We study the convergences of three projected Sobolev gradient flows to the ground state of the Gross-Pitaevskii eigenvalue problem. They are constructed as the gradient flows of the Gross-Pitaevskii energy functional with respect to the $H^1_0$-metric and two other equivalent metrics on $H_0^1$, including the iterate-independent $a_0$-metric and the iterate-dependent $a_u$-metric.
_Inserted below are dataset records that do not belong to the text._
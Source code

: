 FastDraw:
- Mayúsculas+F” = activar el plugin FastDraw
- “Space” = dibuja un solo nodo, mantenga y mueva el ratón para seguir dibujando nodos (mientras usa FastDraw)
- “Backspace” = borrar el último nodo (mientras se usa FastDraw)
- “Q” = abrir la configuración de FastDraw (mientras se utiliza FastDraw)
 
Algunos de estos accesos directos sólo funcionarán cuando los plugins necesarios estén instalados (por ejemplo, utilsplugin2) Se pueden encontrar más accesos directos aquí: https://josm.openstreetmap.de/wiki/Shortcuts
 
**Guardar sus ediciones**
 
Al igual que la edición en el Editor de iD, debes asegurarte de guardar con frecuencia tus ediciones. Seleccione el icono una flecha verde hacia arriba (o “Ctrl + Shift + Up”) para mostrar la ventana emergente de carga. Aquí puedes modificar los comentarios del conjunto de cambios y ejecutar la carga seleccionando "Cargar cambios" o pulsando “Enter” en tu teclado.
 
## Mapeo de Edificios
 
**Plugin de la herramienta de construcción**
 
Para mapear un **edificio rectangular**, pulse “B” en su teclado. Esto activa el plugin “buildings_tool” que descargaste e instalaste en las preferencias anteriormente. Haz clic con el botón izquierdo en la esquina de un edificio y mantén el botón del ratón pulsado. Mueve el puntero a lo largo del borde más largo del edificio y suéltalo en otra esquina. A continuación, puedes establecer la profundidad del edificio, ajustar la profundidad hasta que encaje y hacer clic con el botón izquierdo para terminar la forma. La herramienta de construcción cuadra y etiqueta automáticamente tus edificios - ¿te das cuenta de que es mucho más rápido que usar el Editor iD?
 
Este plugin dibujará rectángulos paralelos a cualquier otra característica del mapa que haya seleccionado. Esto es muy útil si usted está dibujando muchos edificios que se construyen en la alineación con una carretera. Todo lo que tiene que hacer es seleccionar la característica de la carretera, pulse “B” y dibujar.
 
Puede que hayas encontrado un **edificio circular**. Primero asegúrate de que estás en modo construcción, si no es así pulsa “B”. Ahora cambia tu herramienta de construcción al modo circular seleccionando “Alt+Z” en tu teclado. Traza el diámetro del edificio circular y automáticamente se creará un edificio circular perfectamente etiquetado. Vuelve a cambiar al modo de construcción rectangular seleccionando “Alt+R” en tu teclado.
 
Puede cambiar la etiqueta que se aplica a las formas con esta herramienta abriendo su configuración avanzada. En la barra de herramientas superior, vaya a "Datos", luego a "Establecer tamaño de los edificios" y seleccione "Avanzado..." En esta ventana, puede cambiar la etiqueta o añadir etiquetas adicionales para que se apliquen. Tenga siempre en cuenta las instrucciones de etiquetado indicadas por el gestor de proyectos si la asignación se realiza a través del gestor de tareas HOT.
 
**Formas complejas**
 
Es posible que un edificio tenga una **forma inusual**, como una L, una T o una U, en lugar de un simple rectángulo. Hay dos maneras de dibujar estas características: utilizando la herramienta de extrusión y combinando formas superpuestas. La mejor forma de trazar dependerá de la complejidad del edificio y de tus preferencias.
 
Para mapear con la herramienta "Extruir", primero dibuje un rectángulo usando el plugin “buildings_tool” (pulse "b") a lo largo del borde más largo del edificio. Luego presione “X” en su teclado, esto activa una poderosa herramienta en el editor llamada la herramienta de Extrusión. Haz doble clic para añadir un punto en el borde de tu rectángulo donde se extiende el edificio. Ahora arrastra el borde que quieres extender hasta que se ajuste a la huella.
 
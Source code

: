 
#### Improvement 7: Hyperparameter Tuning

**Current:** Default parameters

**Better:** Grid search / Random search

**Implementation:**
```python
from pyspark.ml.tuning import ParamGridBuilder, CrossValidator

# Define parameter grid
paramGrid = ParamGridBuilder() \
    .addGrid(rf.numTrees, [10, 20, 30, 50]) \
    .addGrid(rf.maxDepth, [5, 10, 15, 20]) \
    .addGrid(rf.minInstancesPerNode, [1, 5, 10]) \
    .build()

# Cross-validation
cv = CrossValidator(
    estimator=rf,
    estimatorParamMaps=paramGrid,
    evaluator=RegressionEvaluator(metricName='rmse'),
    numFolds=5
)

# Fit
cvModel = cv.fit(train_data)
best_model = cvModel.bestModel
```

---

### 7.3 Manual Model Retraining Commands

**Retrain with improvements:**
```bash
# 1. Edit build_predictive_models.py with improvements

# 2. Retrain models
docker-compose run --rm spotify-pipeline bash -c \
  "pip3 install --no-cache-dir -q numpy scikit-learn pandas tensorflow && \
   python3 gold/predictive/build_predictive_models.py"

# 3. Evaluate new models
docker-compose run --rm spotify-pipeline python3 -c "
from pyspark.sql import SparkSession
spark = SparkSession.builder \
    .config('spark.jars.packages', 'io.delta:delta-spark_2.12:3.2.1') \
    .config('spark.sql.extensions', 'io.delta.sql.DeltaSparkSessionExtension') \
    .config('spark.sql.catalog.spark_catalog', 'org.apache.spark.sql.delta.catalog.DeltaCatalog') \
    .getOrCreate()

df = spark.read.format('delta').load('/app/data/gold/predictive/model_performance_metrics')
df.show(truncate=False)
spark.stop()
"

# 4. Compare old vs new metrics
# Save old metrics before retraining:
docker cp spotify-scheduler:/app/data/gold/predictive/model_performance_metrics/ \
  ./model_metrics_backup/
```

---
We first prove the energy dissipation property and the global convergence to a critical point of the Gross-Pitaevskii energy for the discrete-time $H^1$ and $a_0$-gradient flow. We also prove local exponential convergence of all three schemes to the ground state.

翻译：本文研究了三种投影Sobolev梯度流收敛到Gross-Pitaevskii特征值问题基态的性质。这些梯度流分别基于Gross-Pitaevskii能量泛函在$H^1_0$度量、以及$H_0^1$上另外两种等价度量（包括与迭代无关的$a_0$度量与依赖于迭代的$a_u$度量）下的梯度流构造。我们首先证明了离散时间$H^1$梯度流和$a_0$梯度流的能量耗散性质及其全局收敛到Gross-Pitaevskii能量临界点的特性。此外，还证明了这三种格式均具有局部指数收敛到基态的性质。